§ **What to produce**
A faithful transcription of all the entries below is needed, without the pictures.

§ **Data**
-- Opening Marker --

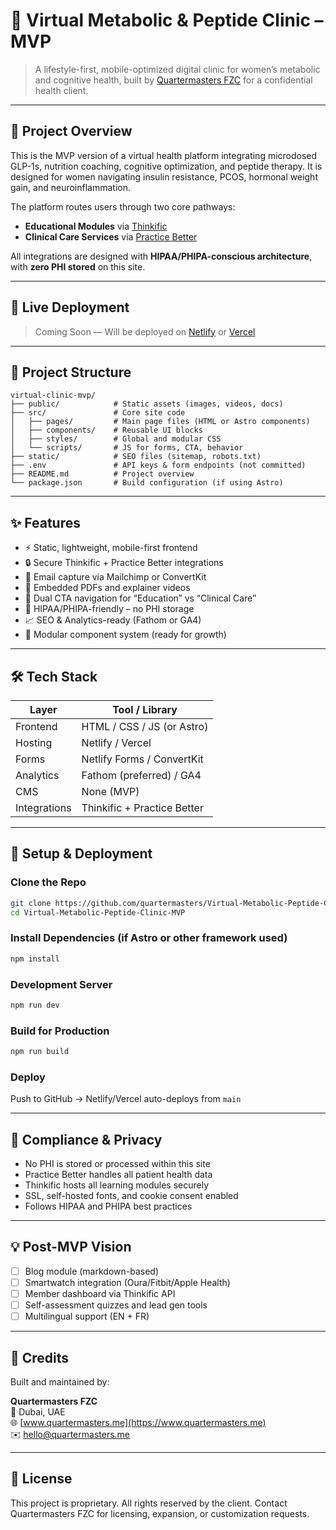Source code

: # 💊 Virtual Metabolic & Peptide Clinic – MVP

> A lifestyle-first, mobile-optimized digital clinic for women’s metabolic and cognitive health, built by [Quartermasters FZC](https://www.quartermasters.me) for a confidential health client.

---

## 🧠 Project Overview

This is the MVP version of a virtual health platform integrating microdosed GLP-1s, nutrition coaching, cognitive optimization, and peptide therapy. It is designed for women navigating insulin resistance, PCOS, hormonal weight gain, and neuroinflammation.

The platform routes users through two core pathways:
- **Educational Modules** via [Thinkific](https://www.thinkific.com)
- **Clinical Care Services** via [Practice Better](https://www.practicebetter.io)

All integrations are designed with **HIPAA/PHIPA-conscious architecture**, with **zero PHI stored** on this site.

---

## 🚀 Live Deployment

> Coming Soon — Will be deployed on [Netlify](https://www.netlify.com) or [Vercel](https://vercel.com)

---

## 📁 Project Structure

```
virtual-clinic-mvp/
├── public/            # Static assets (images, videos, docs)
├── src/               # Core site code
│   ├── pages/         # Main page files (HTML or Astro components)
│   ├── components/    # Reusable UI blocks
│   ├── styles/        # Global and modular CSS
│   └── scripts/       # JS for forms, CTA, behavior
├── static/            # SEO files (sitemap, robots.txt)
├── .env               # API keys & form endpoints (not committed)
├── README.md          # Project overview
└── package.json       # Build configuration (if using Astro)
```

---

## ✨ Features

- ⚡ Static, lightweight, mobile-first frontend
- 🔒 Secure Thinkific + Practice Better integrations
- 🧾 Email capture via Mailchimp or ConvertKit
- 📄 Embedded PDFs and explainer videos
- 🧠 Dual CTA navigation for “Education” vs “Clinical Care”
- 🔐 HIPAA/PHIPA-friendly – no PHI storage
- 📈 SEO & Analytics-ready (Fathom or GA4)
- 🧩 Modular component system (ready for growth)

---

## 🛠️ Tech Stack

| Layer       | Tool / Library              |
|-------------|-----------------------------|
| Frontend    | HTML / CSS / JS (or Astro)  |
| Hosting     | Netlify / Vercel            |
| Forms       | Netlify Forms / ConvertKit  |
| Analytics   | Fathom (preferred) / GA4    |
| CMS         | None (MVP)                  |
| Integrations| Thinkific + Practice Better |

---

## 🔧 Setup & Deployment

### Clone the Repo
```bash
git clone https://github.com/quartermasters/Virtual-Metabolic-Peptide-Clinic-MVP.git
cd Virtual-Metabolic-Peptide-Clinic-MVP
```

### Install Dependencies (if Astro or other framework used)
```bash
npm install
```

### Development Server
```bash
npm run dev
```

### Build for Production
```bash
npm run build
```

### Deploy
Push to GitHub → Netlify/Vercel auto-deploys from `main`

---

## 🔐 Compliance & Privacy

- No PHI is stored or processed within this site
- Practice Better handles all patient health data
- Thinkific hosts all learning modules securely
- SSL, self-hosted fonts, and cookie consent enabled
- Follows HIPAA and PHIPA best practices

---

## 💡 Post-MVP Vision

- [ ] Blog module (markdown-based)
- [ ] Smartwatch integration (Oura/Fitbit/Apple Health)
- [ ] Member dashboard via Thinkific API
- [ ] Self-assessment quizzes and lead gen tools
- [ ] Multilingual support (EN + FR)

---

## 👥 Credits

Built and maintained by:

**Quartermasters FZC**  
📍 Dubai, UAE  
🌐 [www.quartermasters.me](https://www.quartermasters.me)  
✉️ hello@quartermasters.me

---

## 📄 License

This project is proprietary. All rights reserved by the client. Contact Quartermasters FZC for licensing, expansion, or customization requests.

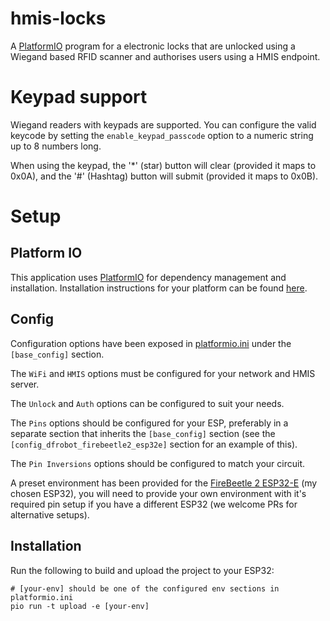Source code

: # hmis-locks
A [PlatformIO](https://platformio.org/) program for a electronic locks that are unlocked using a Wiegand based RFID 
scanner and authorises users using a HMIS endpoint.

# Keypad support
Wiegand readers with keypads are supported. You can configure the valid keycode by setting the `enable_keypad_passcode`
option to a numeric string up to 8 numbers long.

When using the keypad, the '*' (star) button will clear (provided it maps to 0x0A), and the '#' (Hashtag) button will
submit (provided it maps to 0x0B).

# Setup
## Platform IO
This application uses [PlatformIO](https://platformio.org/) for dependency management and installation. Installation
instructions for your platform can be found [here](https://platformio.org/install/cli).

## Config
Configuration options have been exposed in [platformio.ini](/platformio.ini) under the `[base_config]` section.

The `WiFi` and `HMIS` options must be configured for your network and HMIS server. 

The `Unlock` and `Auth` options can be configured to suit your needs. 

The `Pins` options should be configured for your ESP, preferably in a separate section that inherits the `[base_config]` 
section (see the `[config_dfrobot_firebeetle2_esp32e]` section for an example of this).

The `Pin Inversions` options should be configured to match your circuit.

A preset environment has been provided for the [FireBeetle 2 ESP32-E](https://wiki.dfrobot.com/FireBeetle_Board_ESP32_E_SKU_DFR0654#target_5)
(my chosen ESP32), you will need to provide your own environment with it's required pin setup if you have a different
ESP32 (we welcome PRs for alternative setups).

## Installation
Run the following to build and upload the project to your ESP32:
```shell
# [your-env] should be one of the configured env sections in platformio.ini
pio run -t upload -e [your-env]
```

-- Closing Marker --

§ **Written solution**
Source code

: # 💊 Virtual Metabolic & Peptide Clinic – MVP

> A lifestyle-first, mobile-optimized digital clinic for women’s metabolic and cognitive health, built by [Quartermasters FZC](https://www.quartermasters.me) for a confidential health client.

---

## 🧠 Project Overview

This is the MVP version of a virtual health platform integrating microdosed GLP-1s, nutrition coaching, cognitive optimization, and peptide therapy. It is designed for women navigating insulin resistance, PCOS, hormonal weight gain, and neuroinflammation.

The platform routes users through two core pathways:
- **Educational Modules** via [Thinkific](https://www.thinkific.com)
- **Clinical Care Services** via [Practice Better](https://www.practicebetter.io)

All integrations are designed with **HIPAA/PHIPA-conscious architecture**, with **zero PHI stored** on this site.

---

## 🚀 Live Deployment

> Coming Soon — Will be deployed on [Netlify](https://www.netlify.com) or [Vercel](https://vercel.com)

---

## 📁 Project Structure

```
virtual-clinic-mvp/
├── public/            # Static assets (images, videos, docs)
├── src/               # Core site code
│   ├── pages/         # Main page files (HTML or Astro components)
│   ├── components/    # Reusable UI blocks
│   ├── styles/        # Global and modular CSS
│   └── scripts/       # JS for forms, CTA, behavior
├── static/            # SEO files (sitemap, robots.txt)
├── .env               # API keys & form endpoints (not committed)
├── README.md          # Project overview
└── package.json       # Build configuration (if using Astro)
```

---

## ✨ Features

- ⚡ Static, lightweight, mobile-first frontend
- 🔒 Secure Thinkific + Practice Better integrations
- 🧾 Email capture via Mailchimp or ConvertKit
- 📄 Embedded PDFs and explainer videos
- 🧠 Dual CTA navigation for “Education” vs “Clinical Care”
- 🔐 HIPAA/PHIPA-friendly – no PHI storage
- 📈 SEO & Analytics-ready (Fathom or GA4)
- 🧩 Modular component system (ready for growth)

---

## 🛠️ Tech Stack

| Layer       | Tool / Library              |
|-------------|-----------------------------|
| Frontend    | HTML / CSS / JS (or Astro)  |
| Hosting     | Netlify / Vercel            |
| Forms       | Netlify Forms / ConvertKit  |
| Analytics   | Fathom (preferred) / GA4    |
| CMS         | None (MVP)                  |
| Integrations| Thinkific + Practice Better |

---

## 🔧 Setup & Deployment

### Clone the Repo
```bash
git clone https://github.com/quartermasters/Virtual-Metabolic-Peptide-Clinic-MVP.git
cd Virtual-Metabolic-Peptide-Clinic-MVP
```

### Install Dependencies (if Astro or other framework used)
```bash
npm install
```

### Development Server
```bash
npm run dev
```

### Build for Production
```bash
npm run build
```

### Deploy
Push to GitHub → Netlify/Vercel auto-deploys from `main`

---

## 🔐 Compliance & Privacy

- No PHI is stored or processed within this site
- Practice Better handles all patient health data
- Thinkific hosts all learning modules securely
- SSL, self-hosted fonts, and cookie consent enabled
- Follows HIPAA and PHIPA best practices

---

## 💡 Post-MVP Vision

- [ ] Blog module (markdown-based)
- [ ] Smartwatch integration (Oura/Fitbit/Apple Health)
- [ ] Member dashboard via Thinkific API
- [ ] Self-assessment quizzes and lead gen tools
- [ ] Multilingual support (EN + FR)

---

## 👥 Credits

Built and maintained by:

**Quartermasters FZC**  
📍 Dubai, UAE  
🌐 [www.quartermasters.me](https://www.quartermasters.me)  
✉️ hello@quartermasters.me

---

## 📄 License

This project is proprietary. All rights reserved by the client. Contact Quartermasters FZC for licensing, expansion, or customization requests.

Source code

: # hmis-locks
A [PlatformIO](https://platformio.org/) program for a electronic locks that are unlocked using a Wiegand based RFID 
scanner and authorises users using a HMIS endpoint.

# Keypad support
Wiegand readers with keypads are supported. You can configure the valid keycode by setting the `enable_keypad_passcode`
option to a numeric string up to 8 numbers long.

When using the keypad, the '*' (star) button will clear (provided it maps to 0x0A), and the '#' (Hashtag) button will
submit (provided it maps to 0x0B).

# Setup
## Platform IO
This application uses [PlatformIO](https://platformio.org/) for dependency management and installation. Installation
instructions for your platform can be found [here](https://platformio.org/install/cli).

## Config
Configuration options have been exposed in [platformio.ini](/platformio.ini) under the `[base_config]` section.

The `WiFi` and `HMIS` options must be configured for your network and HMIS server. 

The `Unlock` and `Auth` options can be configured to suit your needs. 

The `Pins` options should be configured for your ESP, preferably in a separate section that inherits the `[base_config]` 
section (see the `[config_dfrobot_firebeetle2_esp32e]` section for an example of this).

The `Pin Inversions` options should be configured to match your circuit.

A preset environment has been provided for the [FireBeetle 2 ESP32-E](https://wiki.dfrobot.com/FireBeetle_Board_ESP32_E_SKU_DFR0654#target_5)
(my chosen ESP32), you will need to provide your own environment with it's required pin setup if you have a different
ESP32 (we welcome PRs for alternative setups).

## Installation
Run the following to build and upload the project to your ESP32:
```shell
# [your-env] should be one of the configured env sections in platformio.ini
pio run -t upload -e [your-env]
```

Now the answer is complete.